Although the changes proposed by Brown to the ITC’s injury determination are relatively modest, I would recommend against adopting them for a simple reason: litigation risk. The skilled and creative attorneys who represent domestic industries in AD/CVD cases would be only too happy to have another basis for appeal of commission decisions with which they disagree. A claim that the ITC had not adequately considered the newly crafted provisions would provide a potential justification for an appeal. Why invite such mischief?

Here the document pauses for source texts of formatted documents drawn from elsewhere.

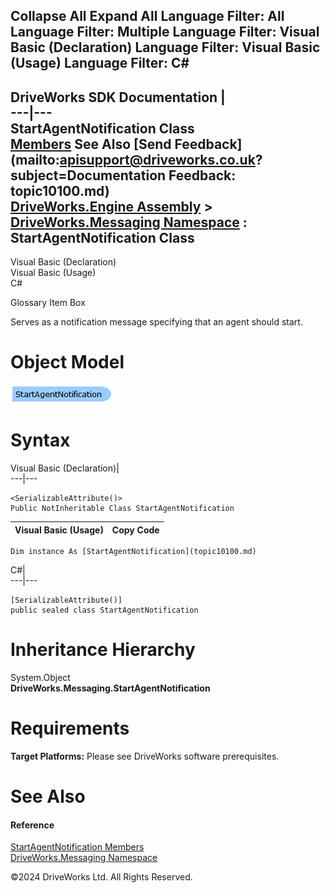        

 Collapse All Expand All  Language Filter: All  Language Filter: Multiple  Language Filter: Visual Basic (Declaration) Language Filter: Visual Basic (Usage) Language Filter: C#  
---  
DriveWorks SDK Documentation  |   
---|---  
StartAgentNotification Class   
[Members](topic10101.md) See Also [Send Feedback](mailto:apisupport@driveworks.co.uk?subject=Documentation Feedback: topic10100.md)  
[DriveWorks.Engine Assembly](topic2156.md) > [DriveWorks.Messaging Namespace](topic10038.md) : StartAgentNotification Class  
---  
  
Visual Basic (Declaration)    
Visual Basic (Usage)    
C# 

Glossary Item Box

Serves as a notification message specifying that an agent should start. 

# Object Model

![](dotnetdiagramimages/image502.png)

# Syntax

Visual Basic (Declaration)|   
---|---  
      
    
    <SerializableAttribute()>
    Public NotInheritable Class StartAgentNotification   
  
Visual Basic (Usage)| Copy Code  
---|---  
      
    
    Dim instance As [StartAgentNotification](topic10100.md)  
  
C#|   
---|---  
      
    
    [SerializableAttribute()]
    public sealed class StartAgentNotification   
  
# Inheritance Hierarchy

System.Object  
**DriveWorks.Messaging.StartAgentNotification**  


# Requirements

**Target Platforms:** Please see DriveWorks software prerequisites.

# See Also

#### Reference

[StartAgentNotification Members](topic10101.md)   
[DriveWorks.Messaging Namespace](topic10038.md)

©2024 DriveWorks Ltd. All Rights Reserved.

If members of Congress actually are interested in modifying the AD/CVD statutes to make them better serve the interests of U.S. manufacturers, they should propose legislation that would balance the interests of domestic producers relative to the interests of U.S. consumers. Currently the ITC injury determination is limited to the effect of imports “on domestic producers of domestic like products.” In essence, the commission must disregard any costs that would be imposed on users of the product in the event that imports are restricted. Those costs often can be very large—well in excess of the potential benefits that might flow to domestic producers. (For more on this issue, see this thoughtful analysis by my colleague, Daniel Ikenson.)
As an example, the United States now imposes antidumping or countervailing duties (or both) on imports of hot-rolled steel from China, India, Indonesia, Russia, Taiwan, Thailand, and Ukraine. Hot-rolled is a basic form of steel coil that is further manufactured into products such as cold-rolled steel, corrosion-resistant steel, tin-coated steel, and welded steel pipe. In turn, those steel products are used to make automobiles, farm machinery, appliances, ventilation ducts, and a wide range of other products too numerous to mention. Manufacturing those value-added products employs far more people and contributes far more to the U.S. economy than is the case for hot-rolled steel.
The AD/CVD duties very likely cause hot-rolled steel to be higher priced in the United States than in many other countries. Thus, protection for hot-rolled producers raises costs for all other U.S. firms that utilize flat-rolled steel products. The spread between the cost of steel in the United States relative to other countries doesn’t have to be very wide before it can become more economical to import steel-containing manufactured products from other countries rather than producing them here.
If the Leveling the Playing Field Act achieves its intended purpose of providing an even greater level of protection to firms producing basic products, it certainly will have the unintended consequence of weakening the U.S. economy and reducing employment overall. Artificially increasing the costs borne by the wide swath of U.S. manufacturers that depend on steel as an input will make them more vulnerable to competition from overseas. Supporters of the bill instead should consider the possibility of adjusting the AD/CVD statutes to ensure that interests of downstream users are taken into account. The ITC’s injury determination should be changed so that the commission is required to assess not only the effects of imports on producers, but also the costs that import restrictions impose on users. This would be an important first step toward ensuring that AD/CVD measures don’t inadvertently damage the broad U.S. economy.